5月23日(後半)_EBC31日目 C5への下山 _豪太日記

On 2013年5月23日 by dolphins

—5月23日(前半)からの続き—
下りはのぼりとは装備の使い方が違う。
ユマールはロープを一方的に登りのために使う。

下りでは下降器、八冠やATCを使う。

ヒラリーステップなどの難所も下りならばリぺリングで簡単に降りれるが、
お父さんの足元がおぼつかないため、常にシェルパや倉岡さんが周りについていないと転んでしまう。

転んでもロープにつながっているため落ちはしないが、そこから立ち上がりルートに戻るのに時間とエネルギーがロスしてしまう。
考えてみれば、朝2時にスタートして今まで、ほとんど休んでいない。
高所の活動はかなり疲労がたまるうえ、山頂でマスクを外したことも響いているのだろう。
ヒラリーステップを降りると、水分補給と若干のお菓子を食べた。

しかし、その後南峰を降り始めると、父の疲労はよりひどくなっていった。

通常はロープを握りそれに体重を預けるだけの方が効率よく降りられる。
しかしそれではバランスを崩すため、下降器を一つ一つつけて降りるようにした。

しかし、下降器の欠点はロープにゆるみがあるときは使えるが張っているロープだと下降器は機能しない。
それが、例の遺体の箇所に来た時である。
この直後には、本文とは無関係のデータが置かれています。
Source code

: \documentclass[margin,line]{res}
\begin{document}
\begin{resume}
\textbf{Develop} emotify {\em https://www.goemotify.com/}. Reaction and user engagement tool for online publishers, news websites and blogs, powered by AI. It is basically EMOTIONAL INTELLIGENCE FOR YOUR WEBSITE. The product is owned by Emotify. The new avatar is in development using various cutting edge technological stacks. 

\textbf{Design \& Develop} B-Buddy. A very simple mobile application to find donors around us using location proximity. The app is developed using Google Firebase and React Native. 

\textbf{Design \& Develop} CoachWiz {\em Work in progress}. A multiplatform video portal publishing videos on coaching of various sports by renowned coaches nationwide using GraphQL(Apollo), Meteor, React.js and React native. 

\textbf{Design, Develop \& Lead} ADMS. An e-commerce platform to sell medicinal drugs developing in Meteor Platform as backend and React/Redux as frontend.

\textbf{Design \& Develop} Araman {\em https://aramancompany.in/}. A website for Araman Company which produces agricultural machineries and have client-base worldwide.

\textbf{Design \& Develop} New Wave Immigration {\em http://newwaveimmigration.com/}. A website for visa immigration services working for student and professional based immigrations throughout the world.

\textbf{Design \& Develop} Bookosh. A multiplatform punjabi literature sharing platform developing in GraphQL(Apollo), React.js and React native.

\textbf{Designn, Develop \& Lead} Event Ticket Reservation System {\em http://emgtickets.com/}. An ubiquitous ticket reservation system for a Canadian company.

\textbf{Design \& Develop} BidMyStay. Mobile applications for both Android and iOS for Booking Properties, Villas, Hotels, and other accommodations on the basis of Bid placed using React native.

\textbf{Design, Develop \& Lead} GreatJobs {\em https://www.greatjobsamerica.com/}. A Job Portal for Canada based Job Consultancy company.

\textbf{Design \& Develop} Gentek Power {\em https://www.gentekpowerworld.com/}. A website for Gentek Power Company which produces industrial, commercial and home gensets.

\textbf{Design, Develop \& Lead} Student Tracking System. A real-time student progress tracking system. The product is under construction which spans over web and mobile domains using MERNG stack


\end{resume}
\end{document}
遺体はロープにぶら下がっているため、ロープにゆるみができない。
これだと下降器を使えない。どうしようと考えた。

そこで、紐を使ってそろりそろりと下す方法を提案した。
いわばビレー方式である。
しかし、倉岡さんは「そのロープはどうする」と聞かれたところ
シェルパのニマが偶然にも遺体がつながっている上部ロープにかなりのあまりのロープがあることを発見した。

このロープを切り、父に結び付け、反対をユマールで固定して下降器につなげる。
これで下りのスピードを制御しながら父を下ろすことができる。

しかし、ロープの長さは10m弱。一気に下ろそうとすると下手したら、
遺体の真横でロープの長さが足りなくなってしまう事態になりかねない。

別にそれでもいいが、あまり気持ちのいいものではないのでゴルフの刻みのごとく、
最初は5m、次は3mとすこしずつ遺体に近づけていき、最後は一気に遺体の横を抜ける作戦に出た。
僕の役割は父と一緒に降りて、お父さんに着けてあるロープがいっぱいになると、
お父さんのユマールをフィックスロープに着け、そこで一度お父さんを固定する役割だ。
これを数十度行いながら、下る。

しかし、C5もやっと見え始めたころ、父の様態が激的に悪くなる。
ほとんどまっすぐ歩くこともできず、ふらふらとしていて、時折座り込むと動けなくなってしまった。

僕のイメージは先ほど通り過ぎた遺体だ。
このままだとエベレストに飲み込まれてしまう。
お父さんの目をゴーグル越しに見詰めてみた。

まだ生気もあるし意識もはっきりしている。
ただ、足に力が入らないという。
僕は脳浮腫も疑った。脳に体液がたまり運動と意識障害をもたらす。
どうにか叱咤激励をしながら、C5まで無理やり連れて降りる。
これはかなり危ない状態である。

C5はまだ高度8500m、十分高度もおろしていなければ、酸素も燃料も資材も十分あるところではない。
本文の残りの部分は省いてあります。